(Saved data entries)
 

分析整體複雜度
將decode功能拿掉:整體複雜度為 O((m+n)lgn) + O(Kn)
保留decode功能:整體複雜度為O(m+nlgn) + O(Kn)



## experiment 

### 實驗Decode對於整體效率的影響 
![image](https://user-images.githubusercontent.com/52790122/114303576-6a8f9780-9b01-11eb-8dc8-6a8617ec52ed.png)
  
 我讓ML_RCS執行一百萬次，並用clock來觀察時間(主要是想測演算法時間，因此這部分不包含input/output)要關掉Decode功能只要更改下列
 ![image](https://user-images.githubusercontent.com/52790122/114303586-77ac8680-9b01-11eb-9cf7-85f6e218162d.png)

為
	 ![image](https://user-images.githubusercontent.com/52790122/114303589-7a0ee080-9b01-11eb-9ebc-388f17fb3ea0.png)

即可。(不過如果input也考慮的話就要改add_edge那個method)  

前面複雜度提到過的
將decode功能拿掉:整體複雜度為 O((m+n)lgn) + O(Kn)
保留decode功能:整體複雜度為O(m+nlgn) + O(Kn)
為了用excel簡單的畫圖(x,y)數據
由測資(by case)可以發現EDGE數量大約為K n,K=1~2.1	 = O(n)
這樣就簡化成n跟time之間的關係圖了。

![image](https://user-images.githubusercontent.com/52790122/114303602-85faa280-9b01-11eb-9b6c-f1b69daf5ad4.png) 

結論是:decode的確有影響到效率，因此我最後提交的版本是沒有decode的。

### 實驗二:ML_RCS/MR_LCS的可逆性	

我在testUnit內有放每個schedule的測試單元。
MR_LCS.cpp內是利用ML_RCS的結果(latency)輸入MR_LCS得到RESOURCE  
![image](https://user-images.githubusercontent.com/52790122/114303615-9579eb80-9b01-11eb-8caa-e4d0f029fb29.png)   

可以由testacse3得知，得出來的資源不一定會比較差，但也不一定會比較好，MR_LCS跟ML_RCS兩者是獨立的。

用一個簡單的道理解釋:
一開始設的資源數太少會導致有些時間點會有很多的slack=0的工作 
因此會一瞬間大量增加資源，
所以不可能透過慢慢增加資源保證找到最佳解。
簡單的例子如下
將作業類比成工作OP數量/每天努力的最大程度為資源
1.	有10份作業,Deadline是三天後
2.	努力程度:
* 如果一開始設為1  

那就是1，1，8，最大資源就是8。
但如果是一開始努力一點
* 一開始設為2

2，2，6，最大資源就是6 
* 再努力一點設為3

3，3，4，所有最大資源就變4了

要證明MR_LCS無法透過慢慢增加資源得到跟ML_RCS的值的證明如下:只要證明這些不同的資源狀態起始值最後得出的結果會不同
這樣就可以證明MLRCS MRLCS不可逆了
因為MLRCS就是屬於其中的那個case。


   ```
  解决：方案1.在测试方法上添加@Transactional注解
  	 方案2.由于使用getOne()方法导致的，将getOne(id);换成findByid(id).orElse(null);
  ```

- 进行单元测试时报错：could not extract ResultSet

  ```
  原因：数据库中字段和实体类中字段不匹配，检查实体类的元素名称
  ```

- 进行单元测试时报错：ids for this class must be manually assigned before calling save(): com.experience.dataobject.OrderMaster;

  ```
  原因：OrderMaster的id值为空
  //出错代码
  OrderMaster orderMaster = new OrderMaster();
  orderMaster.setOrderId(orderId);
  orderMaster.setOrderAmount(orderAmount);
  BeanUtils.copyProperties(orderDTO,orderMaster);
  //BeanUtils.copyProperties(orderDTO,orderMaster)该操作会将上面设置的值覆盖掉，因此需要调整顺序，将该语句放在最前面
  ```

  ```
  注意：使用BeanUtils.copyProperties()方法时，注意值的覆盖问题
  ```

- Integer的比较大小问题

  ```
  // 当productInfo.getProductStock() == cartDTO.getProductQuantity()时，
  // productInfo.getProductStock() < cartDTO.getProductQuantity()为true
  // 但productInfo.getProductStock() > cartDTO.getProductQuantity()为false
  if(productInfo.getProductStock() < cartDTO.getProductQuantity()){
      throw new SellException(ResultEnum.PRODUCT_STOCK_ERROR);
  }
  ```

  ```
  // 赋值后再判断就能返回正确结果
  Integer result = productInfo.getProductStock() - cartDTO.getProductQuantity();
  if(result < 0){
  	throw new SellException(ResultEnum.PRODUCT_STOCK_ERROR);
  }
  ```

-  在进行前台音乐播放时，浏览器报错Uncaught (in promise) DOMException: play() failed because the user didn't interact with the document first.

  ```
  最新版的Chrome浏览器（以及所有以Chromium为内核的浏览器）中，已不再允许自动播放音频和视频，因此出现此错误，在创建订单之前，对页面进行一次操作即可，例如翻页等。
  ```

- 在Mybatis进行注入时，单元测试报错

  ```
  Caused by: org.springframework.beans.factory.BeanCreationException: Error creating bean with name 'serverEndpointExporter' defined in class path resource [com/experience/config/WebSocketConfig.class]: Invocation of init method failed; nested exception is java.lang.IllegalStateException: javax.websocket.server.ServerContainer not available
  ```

→ Problem:
Restate exactly the records above from their first line through the line that holds "- Integer的比较大小问题", please, including both and leaving out all others.

→ Task response:
分析整體複雜度
將decode功能拿掉:整體複雜度為 O((m+n)lgn) + O(Kn)
保留decode功能:整體複雜度為O(m+nlgn) + O(Kn)



## experiment 

### 實驗Decode對於整體效率的影響 
![image](https://user-images.githubusercontent.com/52790122/114303576-6a8f9780-9b01-11eb-8dc8-6a8617ec52ed.png)
  
 我讓ML_RCS執行一百萬次，並用clock來觀察時間(主要是想測演算法時間，因此這部分不包含input/output)要關掉Decode功能只要更改下列
 ![image](https://user-images.githubusercontent.com/52790122/114303586-77ac8680-9b01-11eb-9cf7-85f6e218162d.png)

為
	 ![image](https://user-images.githubusercontent.com/52790122/114303589-7a0ee080-9b01-11eb-9ebc-388f17fb3ea0.png)

即可。(不過如果input也考慮的話就要改add_edge那個method)  

前面複雜度提到過的
將decode功能拿掉:整體複雜度為 O((m+n)lgn) + O(Kn)
保留decode功能:整體複雜度為O(m+nlgn) + O(Kn)
為了用excel簡單的畫圖(x,y)數據
由測資(by case)可以發現EDGE數量大約為K n,K=1~2.1	 = O(n)
這樣就簡化成n跟time之間的關係圖了。

![image](https://user-images.githubusercontent.com/52790122/114303602-85faa280-9b01-11eb-9b6c-f1b69daf5ad4.png) 

結論是:decode的確有影響到效率，因此我最後提交的版本是沒有decode的。

### 實驗二:ML_RCS/MR_LCS的可逆性	

我在testUnit內有放每個schedule的測試單元。
MR_LCS.cpp內是利用ML_RCS的結果(latency)輸入MR_LCS得到RESOURCE  
![image](https://user-images.githubusercontent.com/52790122/114303615-9579eb80-9b01-11eb-8caa-e4d0f029fb29.png)   

可以由testacse3得知，得出來的資源不一定會比較差，但也不一定會比較好，MR_LCS跟ML_RCS兩者是獨立的。

用一個簡單的道理解釋:
一開始設的資源數太少會導致有些時間點會有很多的slack=0的工作 
因此會一瞬間大量增加資源，
所以不可能透過慢慢增加資源保證找到最佳解。
簡單的例子如下
將作業類比成工作OP數量/每天努力的最大程度為資源
1.	有10份作業,Deadline是三天後
2.	努力程度:
* 如果一開始設為1  

那就是1，1，8，最大資源就是8。
但如果是一開始努力一點
* 一開始設為2

2，2，6，最大資源就是6 
* 再努力一點設為3

3，3，4，所有最大資源就變4了

要證明MR_LCS無法透過慢慢增加資源得到跟ML_RCS的值的證明如下:只要證明這些不同的資源狀態起始值最後得出的結果會不同
這樣就可以證明MLRCS MRLCS不可逆了
因為MLRCS就是屬於其中的那個case。


   ```
  解决：方案1.在测试方法上添加@Transactional注解
  	 方案2.由于使用getOne()方法导致的，将getOne(id);换成findByid(id).orElse(null);
  ```

- 进行单元测试时报错：could not extract ResultSet

  ```
  原因：数据库中字段和实体类中字段不匹配，检查实体类的元素名称
  ```

- 进行单元测试时报错：ids for this class must be manually assigned before calling save(): com.experience.dataobject.OrderMaster;

  ```
  原因：OrderMaster的id值为空
  //出错代码
  OrderMaster orderMaster = new OrderMaster();
  orderMaster.setOrderId(orderId);
  orderMaster.setOrderAmount(orderAmount);
  BeanUtils.copyProperties(orderDTO,orderMaster);
  //BeanUtils.copyProperties(orderDTO,orderMaster)该操作会将上面设置的值覆盖掉，因此需要调整顺序，将该语句放在最前面
  ```

  ```
  注意：使用BeanUtils.copyProperties()方法时，注意值的覆盖问题
  ```

- Integer的比较大小问题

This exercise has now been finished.